Russia e Cina all’avanguardia del mondo multipolare

L’attuale crisi delle relazioni tra la Russia e l’Occidente non ha nulla a che vedere con il gas, il petrolio, le risorse energetiche o l’economia in generale. I tentativi di spiegare la politica con il premio nello spirito di Daniel Yergin sono vani e superficiali. Si tratta di processi civili e geopolitici, in cui le questioni economiche ed energetiche sono secondarie e vengono citate in giudizio strumentalmente.
Dal punto di vista della civiltà, è tutta una questione di ideologia e proprio di quella dei Democratici nell’amministrazione Biden. L’amministrazione attuale degli Stati Uniti consiste di alleanza di ultra-globalisti mescolati con neocons e falchi liberali.
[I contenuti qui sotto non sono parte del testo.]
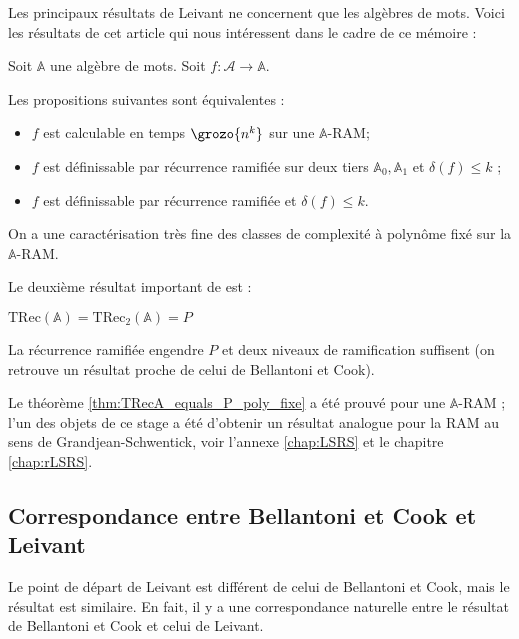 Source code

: \documentclass{report}
\newcommand{\bbA}{\mathbb{A}}
\newcommand{\TRec}[1]{\text{TRec}\left(\mathbb{#1}\right)}
\newcommand{\TRecd}[1]{\text{TRec}_{2}\left(\mathbb{#1}\right)}
\begin{document}
			\espace
			
			Les principaux résultats de Leivant ne concernent que les algèbres de mots. Voici les résultats de cet article \cite{Leivant1995} qui nous intéressent dans le cadre de ce mémoire :
			
			\begin{theorem}
				\label{thm:TRecA_equals_P_poly_fixe}
				Soit $\bbA$ une algèbre de mots. Soit $f : \mathcal{A} \to \bbA $.
				
				Les propositions suivantes sont équivalentes :
	
				\begin{itemize}[itemsep=-1mm]
					\item 	$f$ est calculable en temps $\grozo{n^k}$ sur une $\bbA$-RAM;
					\item 	$f$ est définissable par récurrence ramifiée sur deux tiers $\bbA_0, \bbA_1$ et $\delta(f) \leq k$ ;
					\item 	$f$ est définissable par récurrence ramifiée et $\delta(f) \leq k$.
				\end{itemize}
			\end{theorem}
			
			On a une caractérisation très fine des classes de complexité à polynôme fixé sur la $\bbA$-RAM.
			
			Le deuxième résultat important de \cite{Leivant1995} est :
			
			\begin{theorem}
				\label{thm:TRecA_equals_P}
				$\TRec{A} = \TRecd{A} = P$
			\end{theorem}
			
			La récurrence ramifiée engendre $P$ et deux niveaux de ramification suffisent (on retrouve un résultat proche de celui de Bellantoni et Cook).
		
			Le théorème \ref{thm:TRecA_equals_P_poly_fixe} a été prouvé pour une $\bbA$-RAM ; l'un des objets de ce stage a été d'obtenir un résultat analogue pour la RAM au sens de Grandjean-Schwentick, voir l'annexe \ref{chap:LSRS} et le chapitre \ref{chap:rLSRS}.
			
		
	
		\subsection{Correspondance entre Bellantoni et Cook et Leivant}
		\label{subsec:corres_BC_Leivant}
	
			Le point de départ de Leivant est différent de celui de Bellantoni et Cook, mais le résultat est similaire. En fait, il y a une correspondance naturelle entre le résultat de Bellantoni et Cook et celui de Leivant.
			
\end{document}
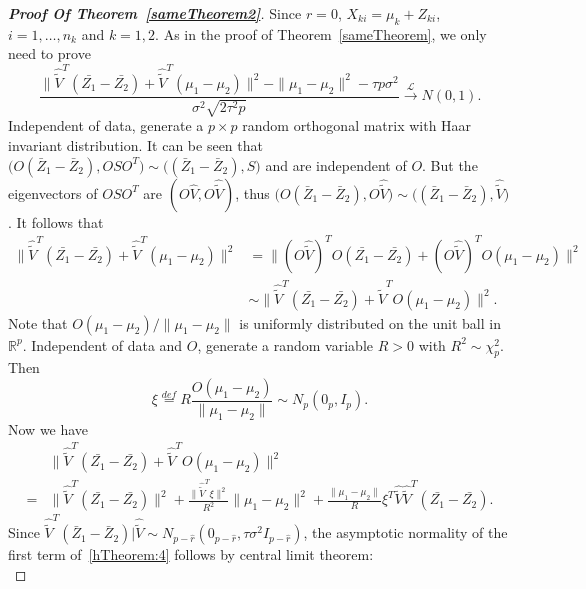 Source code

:\documentclass[review]{elsarticle}
\theoremstyle{plain}
\theoremstyle{definition}
\theoremstyle{remark}
\begin{document}
\begin{proof}[\textbf{Proof Of Theorem~\ref{sameTheorem2}}]
    Since $r=0$, $X_{ki}=\mu_k+Z_{ki}$, $i=1,\ldots,n_k$ and $k=1,2$.
    As in the proof of Theorem~\ref{sameTheorem}, we only need to prove
    $$
    \frac{\|\hat{\tilde{V}}^T(\bar{Z_1}-\bar{Z_2})+\hat{\tilde{V}}^T(\mu_1-\mu_2)\|^2-\|\mu_1-\mu_2\|^2-\tau p \sigma^2}{\sigma^2\sqrt{2\tau^2 p}}\xrightarrow{\mathcal{L}}N(0,1).
    $$
    Independent of data, generate a $p\times p$ random orthogonal matrix with Haar invariant distribution. It can be seen that
    $
    \big(O(\bar{Z}_1-\bar{Z}_2), OSO^T\big)\sim
    \big((\bar{Z}_1-\bar{Z}_2), S\big)
    $ and are independent of $O$.
    But the eigenvectors of $OSO^T$ are $(O\hat{V},O\hat{\tilde{V}})$, thus
    $
    \big(O(\bar{Z}_1-\bar{Z}_2), O\hat{\tilde{V}}\big)\sim
    \big((\bar{Z}_1-\bar{Z}_2), \hat{\tilde{V}}\big)
    $.
    It follows that
    \begin{equation*}
    \begin{aligned}
\|\hat{\tilde{V}}^T(\bar{Z_1}-\bar{Z_2})+\hat{\tilde{V}}^T(\mu_1-\mu_2)\|^2
        &=
    \|(O\hat{\tilde{V}})^T O(\bar{Z_1}-\bar{Z_2})+(O\hat{\tilde{V}})^T O(\mu_1-\mu_2)\|^2\\
        &\sim
\|\hat{\tilde{V}}^T(\bar{Z_1}-\bar{Z_2})+\hat{\tilde{V}}^T O(\mu_1-\mu_2)\|^2.
\end{aligned}
\end{equation*}
    Note that $O(\mu_1-\mu_2)/\|\mu_1-\mu_2\|$ is uniformly distributed on the unit ball in $\mathbb{R}^p$. Independent of data and $O$, generate a random variable $R>0$ with $R^2\sim\chi^2_p$. Then 
    $$
    \xi \overset{def}{=} R \frac{O(\mu_1-\mu_2)}{\|\mu_1-\mu_2\|}\sim N_p(0_p,I_p).
    $$
Now we have
    \begin{equation}\label{hTheorem:4}
\begin{aligned}
    &\|\hat{\tilde{V}}^T(\bar{Z_1}-\bar{Z_2})+\hat{\tilde{V}}^T O(\mu_1-\mu_2)\|^2\\
    =&
    \|\hat{\tilde{V}}^T(\bar{Z_1}-\bar{Z_2})\|^2+\frac{\|\hat{\tilde{V}}^T\xi\|^2}{R^2}\|\mu_1-\mu_2\|^2+\frac{\|\mu_1-\mu_2\|}{R}\xi^T\hat{\tilde{V}}\hat{\tilde{V}}^T(\bar{Z_1}-\bar{Z_2}).
\end{aligned}
\end{equation}
    Since $\hat{\tilde{V}}^T(\bar{Z}_1-\bar{Z}_2)|\hat{\tilde{V}}\sim N_{p-\hat{r}}(0_{p-\hat{r}},\tau\sigma^2 I_{p-\hat{r}})$, the asymptotic normality of the first term of~\eqref{hTheorem:4} follows by central limit theorem:
    \begin{equation}\label{hTheorem:1}

\end{equation}
\end{proof}
\end{document}
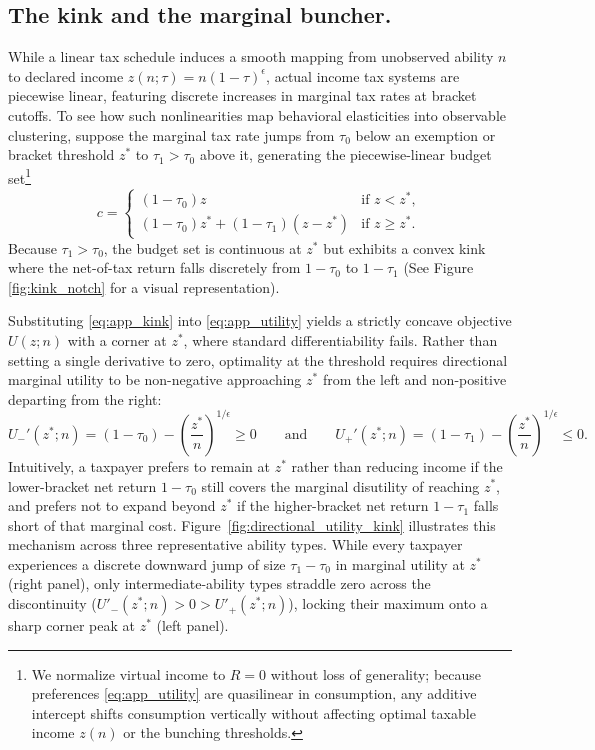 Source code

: \subsection{The kink and the marginal buncher.}
While a linear tax schedule induces a smooth mapping from unobserved ability $n$ to declared income $z(n;\tau) = n(1-\tau)^{\epsilon}$, actual income tax systems are piecewise linear, featuring discrete increases in marginal tax rates at bracket cutoffs. To see how such nonlinearities map behavioral elasticities into observable clustering, suppose the marginal tax rate jumps from $\tau_0$ below an exemption or bracket threshold $z^*$ to $\tau_1 > \tau_0$ above it, generating the piecewise-linear budget set\footnote{We normalize virtual income to $R = 0$ without loss of generality; because preferences \eqref{eq:app_utility} are quasilinear in consumption, any additive intercept shifts consumption vertically without affecting optimal taxable income $z(n)$ or the bunching thresholds.}
\begin{equation}
c = \begin{cases}
(1-\tau_0)z & \text{if } z < z^{*},\\[2pt]
(1-\tau_0)z^{*} + (1-\tau_1)(z-z^{*}) & \text{if } z \ge z^{*}.
\end{cases}
\label{eq:app_kink}
\end{equation}
Because $\tau_1 > \tau_0$, the budget set is continuous at $z^*$ but exhibits a convex kink where the net-of-tax return falls discretely from $1-\tau_0$ to $1-\tau_1$ (See Figure \ref{fig:kink_notch} for a visual representation). 

Substituting \eqref{eq:app_kink} into \eqref{eq:app_utility} yields a strictly concave objective $U(z;n)$ with a corner at $z^*$, where standard differentiability fails. Rather than setting a single derivative to zero, optimality at the threshold requires directional marginal utility to be non-negative approaching $z^*$ from the left and non-positive departing from the right:
\begin{equation}
U_{-}'(z^*;n) = (1-\tau_0) - \left(\frac{z^*}{n}\right)^{1/\epsilon} \ge 0
\qquad\text{and}\qquad
U_{+}'(z^*;n) = (1-\tau_1) - \left(\frac{z^*}{n}\right)^{1/\epsilon} \le 0.
\label{eq:app_directional}
\end{equation}
Intuitively, a taxpayer prefers to remain at $z^*$ rather than reducing income if the lower-bracket net return $1-\tau_0$ still covers the marginal disutility of reaching $z^*$, and prefers not to expand beyond $z^*$ if the higher-bracket net return $1-\tau_1$ falls short of that marginal cost. Figure~\ref{fig:directional_utility_kink} illustrates this mechanism across three representative ability types. While every taxpayer experiences a discrete downward jump of size $\tau_1 - \tau_0$ in marginal utility at $z^*$ (right panel), only intermediate-ability types straddle zero across the discontinuity ($U'_-(z^*;n) > 0 > U'_+(z^*;n)$), locking their maximum onto a sharp corner peak at $z^*$ (left panel).

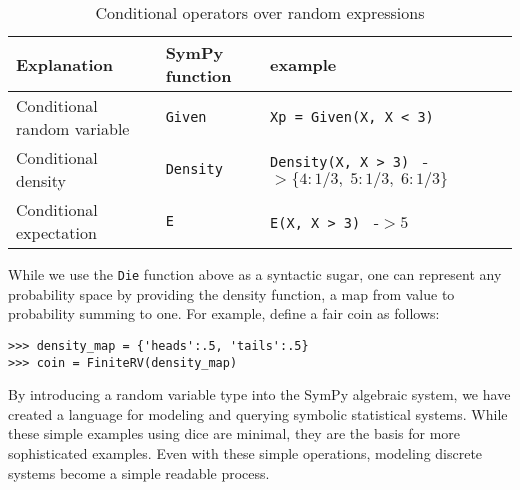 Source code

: \begin{table}[h]
\begin{tabular}{|lll|}
\hline
Explanation & SymPy function & example\\ \hline
Conditional random variable & {\tt Given} & {\tt Xp = Given(X, X < 3)} \\ \hline
Conditional density & {\tt Density} & {\tt Density(X, X > 3) } -$> \{4: 1/3,\; 5: 1/3,\; 6: 1/3\}$ \\ \hline
Conditional expectation  & {\tt E} & {\tt E(X, X > 3) } -$> 5$ \\ \hline
\end{tabular}
\label{tab:cond_ops}
\caption{Conditional operators over random expressions}
\end{table}

While we use the {\tt Die} function above as a syntactic sugar, one can
represent any probability space by providing the density function, a map
from value to probability summing to one. For example, define a fair coin as follows:
\begin{lstlisting}
>>> density_map = {'heads':.5, 'tails':.5}
>>> coin = FiniteRV(density_map)
\end{lstlisting}

By introducing a random variable type into the SymPy algebraic system, we have
created a language for modeling and querying symbolic statistical systems.
While these simple examples using dice are minimal, they are the basis for more
sophisticated examples.  Even with these simple operations, modeling discrete
systems become a simple readable process.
Osservano che il mondo unipolare, l’ideologia liberale globale e l’egemonia dell’Occidente stanno crollando e sono disposti a fare qualsiasi cosa, anche la Terza Guerra Mondiale, per prevenirla in qualche modo.
I globalisti hanno molti nemici – Islam, populismo (tra cui Trump), conservatorismo, Islam politico, ecc. –, ma solo due potenze hanno il reale potenziale per sfidare davvero l’egemonia – Russia e Cina. La Russia è un gigante militare, la Cina un gigante economico.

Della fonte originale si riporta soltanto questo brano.